TO DO »
In the listing that follows, locate the line containing "- Set up express server in index.js" and the line containing "- List of default". Retype exactly those two lines and every line between them, and nothing more.
Top of PROVIDED RECORDS
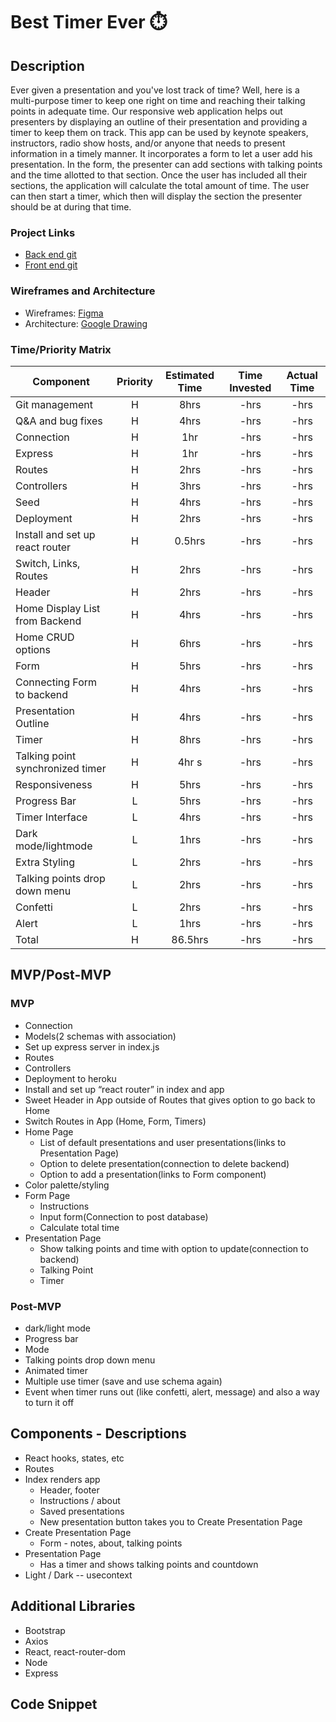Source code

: # Best Timer Ever ⏱️
## Description
Ever given a presentation and you've lost track of time? Well, here is a  multi-purpose timer to keep one right on time and reaching their talking points in adequate time. Our responsive web application helps out presenters by displaying an outline of their presentation and providing a timer to keep them on track. This app can be used by keynote speakers, instructors, radio show hosts, and/or anyone that needs to present information in a timely manner. It incorporates a form to let a user add his presentation. In the form, the presenter can add sections with talking points and the time allotted to that section. Once the user has included all their sections, the application will calculate the total amount of time. The user can then start a timer, which then will display the section the presenter should be at during that time.  
### Project Links
- [Back end git](https://github.com/pascuas/project3-backend) 
- [Front end git](https://github.com/alyssariah/project3-frontend)
### Wireframes and Architecture
- Wireframes: [Figma](https://www.figma.com/file/YYKI41CzLE6mq3nKCqlpzO/Best-Meeting-Timer?node-id=0%3A1)
- Architecture: [Google Drawing](https://docs.google.com/drawings/d/1QnfQrfsA5B_Z0-H4OkIHzYKonrOfJGI1wSDYNjucwVM/edit)
### Time/Priority Matrix
| Component | Priority | Estimated Time | Time Invested | Actual Time |
| --- | :---: |  :---: | :---: | :---: |
| Git management | H | 8hrs | -hrs | -hrs |
| Q&A and bug fixes | H | 4hrs | -hrs | -hrs |
| Connection | H | 1hr | -hrs | -hrs |
| Express  | H | 1hr | -hrs | -hrs |
| Routes | H | 2hrs | -hrs | -hrs |
| Controllers | H | 3hrs | -hrs | -hrs |
| Seed | H | 4hrs | -hrs | -hrs |
| Deployment | H | 2hrs | -hrs | -hrs |
| Install and set up react router | H | 0.5hrs | -hrs | -hrs |
| Switch, Links, Routes | H | 2hrs | -hrs | -hrs |
| Header| H | 2hrs | -hrs | -hrs |
| Home Display List from Backend | H | 4hrs | -hrs | -hrs |
| Home CRUD options | H | 6hrs | -hrs | -hrs |
| Form | H | 5hrs | -hrs | -hrs |
| Connecting Form to backend | H | 4hrs | -hrs | -hrs |
| Presentation Outline | H | 4hrs| -hrs | -hrs |
| Timer | H | 8hrs | -hrs | -hrs |
| Talking point synchronized timer | H | 4hr s| -hrs | -hrs |
| Responsiveness | H | 5hrs | -hrs | -hrs |
| Progress Bar | L | 5hrs | -hrs | -hrs |
| Timer Interface | L | 4hrs | -hrs | -hrs |
| Dark mode/lightmode | L | 1hrs| -hrs | -hrs |
| Extra Styling | L | 2hrs | -hrs | -hrs |
| Talking points drop down menu | L | 2hrs | -hrs | -hrs |
| Confetti | L | 2hrs | -hrs | -hrs |
| Alert | L | 1hrs| -hrs | -hrs |
| Total | H | 86.5hrs| -hrs | -hrs |
## MVP/Post-MVP
### MVP
- Connection
- Models(2 schemas with association)
- Set up express server in index.js
- Routes
- Controllers
- Deployment to heroku
- Install and set up “react router” in index and app
- Sweet Header in App outside of Routes that gives option to go back to Home
- Switch Routes in App (Home, Form, Timers)
- Home Page
    - List of default presentations and user presentations(links to Presentation Page)
    - Option to delete presentation(connection to delete backend)
    - Option to add a presentation(links to Form component)
- Color palette/styling
- Form Page
    - Instructions
    - Input form(Connection to post database)
    - Calculate total time
- Presentation Page
    - Show talking points and time with option to update(connection to backend)
    - Talking Point
    - Timer
### Post-MVP
- dark/light mode
- Progress bar
- Mode
- Talking points drop down menu
- Animated timer
- Multiple use timer (save and use schema again)
- Event when timer runs out (like confetti, alert, message) and also a way to turn it off
## Components - Descriptions
- React hooks, states, etc
- Routes
- Index renders app
    - Header, footer
    - Instructions / about
    - Saved presentations
    - New presentation button takes you to Create Presentation Page
- Create Presentation Page
    - Form - notes, about, talking points
- Presentation Page
    - Has a timer and shows talking points and countdown
- Light / Dark -- usecontext
## Additional Libraries
- Bootstrap
- Axios
- React, react-router-dom
- Node
- Express
## Code Snippet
Bottom of PROVIDED RECORDS
RESULT OF THIS TASK »
- Set up express server in index.js
- Routes
- Controllers
- Deployment to heroku
- Install and set up “react router” in index and app
- Sweet Header in App outside of Routes that gives option to go back to Home
- Switch Routes in App (Home, Form, Timers)
- Home Page
    - List of default presentations and user presentations(links to Presentation Page)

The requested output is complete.